One of the goals of statistical seismology is to forecast the number of events in a future space-time window. To properly determine the probability of the number of events in the selected space-time window, seismologists use discrete probability distributions, such as the Poisson distribution and (seldom) the Negative Binomial (NB) distribution [1]. In particular, besides long-term forecasting applications (usually known as probabilistic seismic hazard analyses (e.g., Meletti et al. [2], Danciu et al. [3]), the Poisson distribution is also widely used in short-term forecasting (time windows from 1 day to 1 month), both for making earthquake forecasts and for testing models based on independent observations [46]. In these cases, the time variations of the seismic rates are described by the Omori-Utsu law [7, 8], but the number of events in a selected future time window is modeled by a Poisson distribution [4, 5]. Another approach involves the epidemic space-time models (e.g., the ETAS model, Ogata [9]); in this case, the number of events in a selected future time window is modeled by computing a large number of simulations [10].

The use of Poisson distribution in short-term forecasting is criticized, since the clustering of seismicity leads to an overdispersed distribution of the number of events [11]. This conclusion is also consistent with recent studies showing that the temporal distribution of seismicity is governed by long-term correlation [1214], a property of earthquake clustering.

The key to the success of the Poisson model for earthquake occurrence mostly relies on its simplicity. However, on the one hand, a Poisson distribution with only one parameter is too simple to capture the variability of the number of seismic events. On the other hand, a distribution based on seismic sequences modeling (e.g., using the ETAS model, [9]), albeit more suitable, is difficult to apply in real-time due to the large number of simulations needed [15]. The NB distribution can be a good compromise: it is more flexible than the Poisson distribution, since it uses two parameters instead of one, and is less complicated than an ETAS-based simulation approach.

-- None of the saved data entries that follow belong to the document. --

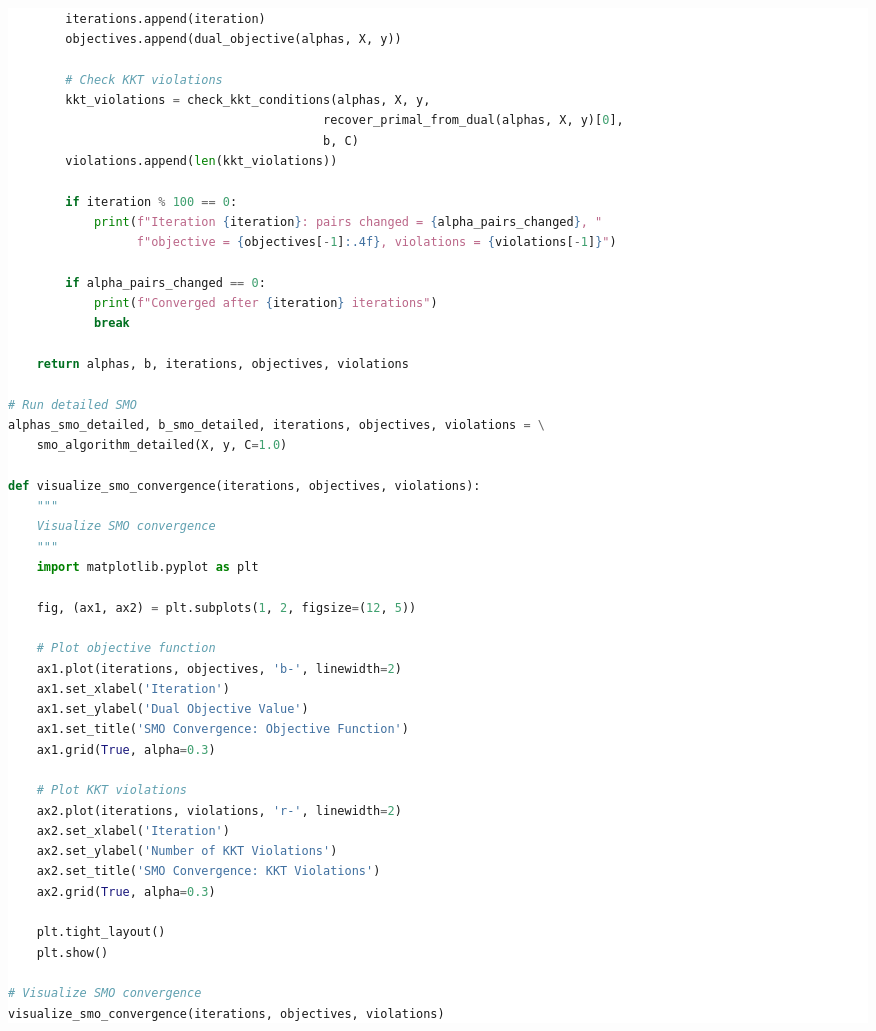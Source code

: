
```python
        iterations.append(iteration)
        objectives.append(dual_objective(alphas, X, y))
        
        # Check KKT violations
        kkt_violations = check_kkt_conditions(alphas, X, y, 
                                            recover_primal_from_dual(alphas, X, y)[0],
                                            b, C)
        violations.append(len(kkt_violations))
        
        if iteration % 100 == 0:
            print(f"Iteration {iteration}: pairs changed = {alpha_pairs_changed}, "
                  f"objective = {objectives[-1]:.4f}, violations = {violations[-1]}")
        
        if alpha_pairs_changed == 0:
            print(f"Converged after {iteration} iterations")
            break
    
    return alphas, b, iterations, objectives, violations

# Run detailed SMO
alphas_smo_detailed, b_smo_detailed, iterations, objectives, violations = \
    smo_algorithm_detailed(X, y, C=1.0)

def visualize_smo_convergence(iterations, objectives, violations):
    """
    Visualize SMO convergence
    """
    import matplotlib.pyplot as plt
    
    fig, (ax1, ax2) = plt.subplots(1, 2, figsize=(12, 5))
    
    # Plot objective function
    ax1.plot(iterations, objectives, 'b-', linewidth=2)
    ax1.set_xlabel('Iteration')
    ax1.set_ylabel('Dual Objective Value')
    ax1.set_title('SMO Convergence: Objective Function')
    ax1.grid(True, alpha=0.3)
    
    # Plot KKT violations
    ax2.plot(iterations, violations, 'r-', linewidth=2)
    ax2.set_xlabel('Iteration')
    ax2.set_ylabel('Number of KKT Violations')
    ax2.set_title('SMO Convergence: KKT Violations')
    ax2.grid(True, alpha=0.3)
    
    plt.tight_layout()
    plt.show()

# Visualize SMO convergence
visualize_smo_convergence(iterations, objectives, violations)
```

In this paper, we aim to test whether the NB distribution, which has already been successfully used for modelingthe number of earthquakes on a global scale (worldwide catalog with a time window of 1 year, [16]), can be used for shorter time windows, and whether this distribution has better characteristics compared to the Poisson distribution.

Data

In this study, we use both global and regional catalogs. The first catalog we consider is the Global Centroid Moment Tensor (GCMT) [17, 18], from 1980 to 2019 (Figure 1A), which has already been used in some important studies on earthquake statistics (e.g., 19, 20). We selected events with a maximum depth of 50 km and a moment magnitude (Mw) above 5.5 [19]. Other studies suggest that Mw 5.5 may be too optimistic in the first years of the catalog [20] or just after the strongest events [21]. Thus, we also assume Mw 6.5 as a second lower threshold to be used: from this value on, the catalog can be considered complete. These two thresholds are also associated with earthquake and tsunami risk, since events with Mw 5.5+ can cause significant damage to buildings [22], and events with Mw 6.5+ can generate a tsunami wave that cannot be neglected [23]. We also consider a subset of the GCMT catalog, focused on the Japan region (see Figure 1A), to better investigate the characteristics of the Poisson and NB distributions in this very active seismic region. The second catalog we consider is the Italian instrumental catalog with homogenized magnitudes (HORUS catalog, [24]), from 1960 to 2021. Here we have removed the offshore events to achieve reliable completeness (Figure 1B). We started our tests from a magnitude Mw 4.0, as suggested by the authors of the catalog [24], but also used Mw 5.5 as the second threshold because these two values are used in the Italian operational earthquake forecasting model [5].

FIGURE 1
www.frontiersin.org

Figure 1. (A) Earthquake epicenters from the GCMT catalog from 1980 to 2019, Mw 5.5+, maximum depth 50 km; the red polygon bounds the Japanese zone considered in this study. (B) Earthquake epicenters according to the HORUS catalog from 1960 to 2021, Mw 4.0+, maximum depth 30 km; the red polygon bounds the Italian zone considered in this study.

Methods

As suggested in the Introduction, to model the number of earthquakes we consider here two discrete probability distributions: Poisson and Negative Binomial.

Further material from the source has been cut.